Scan the records for the word "echo". Return each line where it is found.

• Data excerpts:
[Start of Attachment]

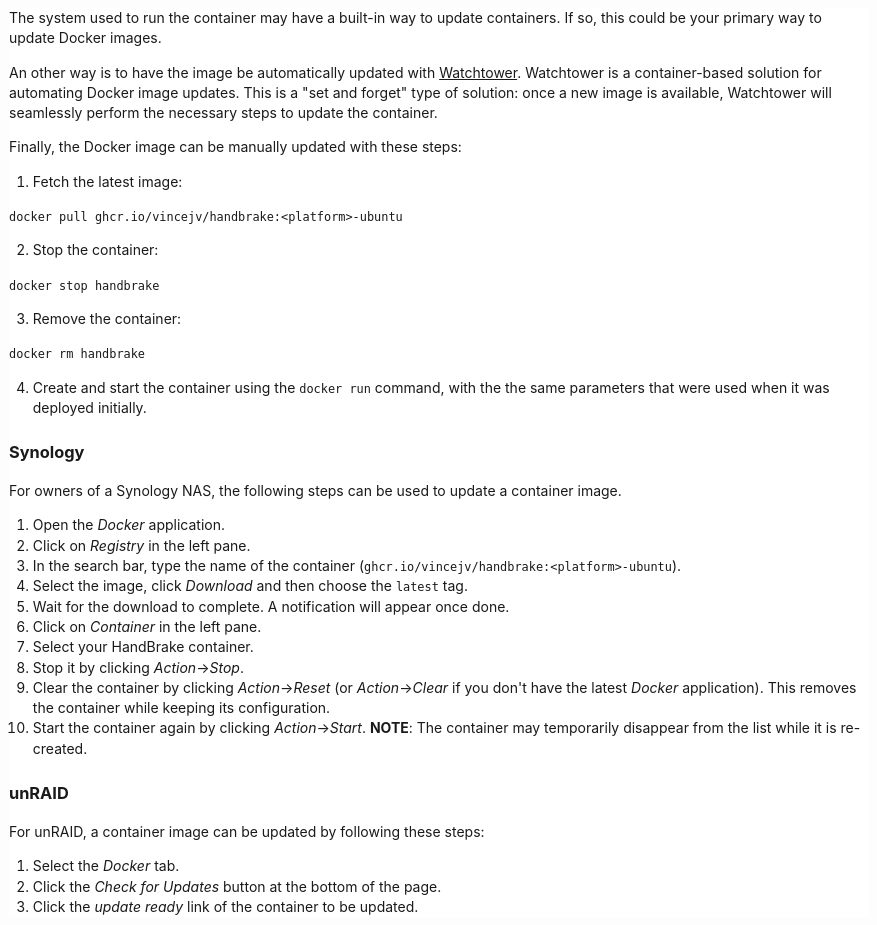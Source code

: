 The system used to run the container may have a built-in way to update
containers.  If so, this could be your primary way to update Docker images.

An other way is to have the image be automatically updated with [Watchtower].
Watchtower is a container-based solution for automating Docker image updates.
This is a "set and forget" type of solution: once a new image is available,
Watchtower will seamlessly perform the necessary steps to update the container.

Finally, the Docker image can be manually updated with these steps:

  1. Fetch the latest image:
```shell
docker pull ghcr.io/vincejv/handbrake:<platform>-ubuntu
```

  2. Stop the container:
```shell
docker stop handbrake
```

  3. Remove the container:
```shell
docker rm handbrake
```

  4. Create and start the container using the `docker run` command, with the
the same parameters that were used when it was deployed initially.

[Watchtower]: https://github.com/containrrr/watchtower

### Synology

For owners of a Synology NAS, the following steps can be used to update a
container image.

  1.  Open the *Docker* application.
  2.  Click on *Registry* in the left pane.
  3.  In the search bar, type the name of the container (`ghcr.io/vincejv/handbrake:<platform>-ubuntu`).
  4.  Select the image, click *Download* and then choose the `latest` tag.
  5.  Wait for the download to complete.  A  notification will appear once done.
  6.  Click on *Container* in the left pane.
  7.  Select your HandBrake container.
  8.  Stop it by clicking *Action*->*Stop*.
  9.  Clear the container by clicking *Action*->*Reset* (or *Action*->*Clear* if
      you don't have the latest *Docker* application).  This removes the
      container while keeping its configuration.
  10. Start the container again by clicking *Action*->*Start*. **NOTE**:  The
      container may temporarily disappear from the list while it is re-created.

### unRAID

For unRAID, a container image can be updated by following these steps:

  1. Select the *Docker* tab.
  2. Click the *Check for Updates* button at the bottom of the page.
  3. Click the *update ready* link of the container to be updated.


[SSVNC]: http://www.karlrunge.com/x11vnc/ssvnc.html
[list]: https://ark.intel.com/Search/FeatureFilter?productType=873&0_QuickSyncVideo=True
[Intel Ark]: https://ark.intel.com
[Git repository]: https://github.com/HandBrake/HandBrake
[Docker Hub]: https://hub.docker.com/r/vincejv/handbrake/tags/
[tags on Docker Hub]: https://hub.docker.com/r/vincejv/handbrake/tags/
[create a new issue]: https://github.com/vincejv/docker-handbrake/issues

[End of Attachment]
[Start of Attachment]

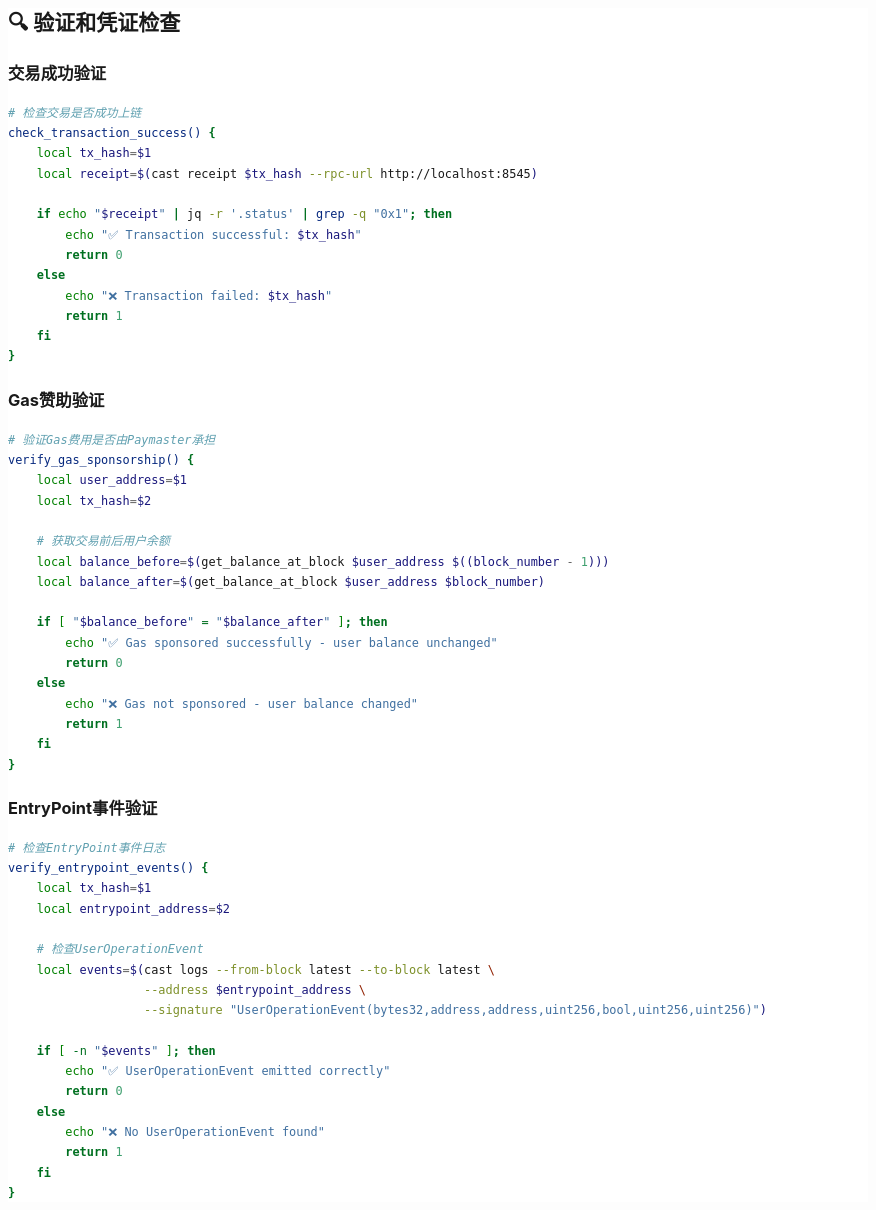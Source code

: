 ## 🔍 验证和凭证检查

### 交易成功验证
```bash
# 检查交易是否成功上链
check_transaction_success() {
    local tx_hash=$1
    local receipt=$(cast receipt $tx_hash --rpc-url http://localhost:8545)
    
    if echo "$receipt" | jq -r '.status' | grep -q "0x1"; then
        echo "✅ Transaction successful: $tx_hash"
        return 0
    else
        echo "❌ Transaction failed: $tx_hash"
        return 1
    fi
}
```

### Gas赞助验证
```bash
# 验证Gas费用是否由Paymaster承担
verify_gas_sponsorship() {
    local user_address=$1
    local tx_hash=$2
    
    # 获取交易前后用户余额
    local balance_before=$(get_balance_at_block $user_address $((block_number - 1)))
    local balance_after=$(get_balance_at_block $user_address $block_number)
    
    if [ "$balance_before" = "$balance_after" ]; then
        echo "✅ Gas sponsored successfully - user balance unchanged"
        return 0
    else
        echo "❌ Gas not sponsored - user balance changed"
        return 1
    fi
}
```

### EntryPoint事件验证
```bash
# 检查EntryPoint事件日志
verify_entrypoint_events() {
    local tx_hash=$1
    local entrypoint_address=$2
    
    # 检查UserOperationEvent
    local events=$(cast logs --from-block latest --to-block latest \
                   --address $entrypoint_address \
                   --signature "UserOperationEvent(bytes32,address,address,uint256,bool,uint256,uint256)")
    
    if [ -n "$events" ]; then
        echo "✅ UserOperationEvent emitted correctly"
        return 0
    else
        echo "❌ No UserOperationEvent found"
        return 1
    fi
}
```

[End of Attachment]
[Start of Attachment]

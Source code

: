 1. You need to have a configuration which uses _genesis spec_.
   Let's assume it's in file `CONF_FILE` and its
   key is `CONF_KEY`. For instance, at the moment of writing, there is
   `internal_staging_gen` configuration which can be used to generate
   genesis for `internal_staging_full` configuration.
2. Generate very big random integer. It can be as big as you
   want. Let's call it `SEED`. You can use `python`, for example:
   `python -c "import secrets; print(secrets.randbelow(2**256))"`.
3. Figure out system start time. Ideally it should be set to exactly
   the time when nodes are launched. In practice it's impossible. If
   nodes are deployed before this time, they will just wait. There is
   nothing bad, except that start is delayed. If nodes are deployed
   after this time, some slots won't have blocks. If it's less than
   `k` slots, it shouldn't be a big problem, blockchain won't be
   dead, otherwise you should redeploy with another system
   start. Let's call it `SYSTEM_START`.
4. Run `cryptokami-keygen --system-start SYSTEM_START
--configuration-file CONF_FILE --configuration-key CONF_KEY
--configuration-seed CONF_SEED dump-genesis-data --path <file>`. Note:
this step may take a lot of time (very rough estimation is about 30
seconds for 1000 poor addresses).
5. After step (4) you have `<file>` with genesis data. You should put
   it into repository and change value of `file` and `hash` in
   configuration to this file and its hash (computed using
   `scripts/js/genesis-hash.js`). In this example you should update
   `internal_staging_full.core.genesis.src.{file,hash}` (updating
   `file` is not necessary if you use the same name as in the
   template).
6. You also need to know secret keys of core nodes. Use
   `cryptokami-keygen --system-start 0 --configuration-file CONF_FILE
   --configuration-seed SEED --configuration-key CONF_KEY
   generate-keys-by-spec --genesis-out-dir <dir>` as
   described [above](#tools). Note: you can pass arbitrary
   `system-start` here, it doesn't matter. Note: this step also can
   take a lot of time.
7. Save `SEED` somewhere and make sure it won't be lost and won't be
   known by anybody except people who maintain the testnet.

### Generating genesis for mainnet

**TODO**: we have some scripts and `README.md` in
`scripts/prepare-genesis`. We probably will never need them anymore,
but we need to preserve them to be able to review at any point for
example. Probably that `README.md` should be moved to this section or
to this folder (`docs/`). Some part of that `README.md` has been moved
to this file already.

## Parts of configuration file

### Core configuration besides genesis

[End of Attachment]

• Solution to this exercise:
    if echo "$receipt" | jq -r '.status' | grep -q "0x1"; then
        echo "✅ Transaction successful: $tx_hash"
        echo "❌ Transaction failed: $tx_hash"
        echo "✅ Gas sponsored successfully - user balance unchanged"
        echo "❌ Gas not sponsored - user balance changed"
        echo "✅ UserOperationEvent emitted correctly"
        echo "❌ No UserOperationEvent found"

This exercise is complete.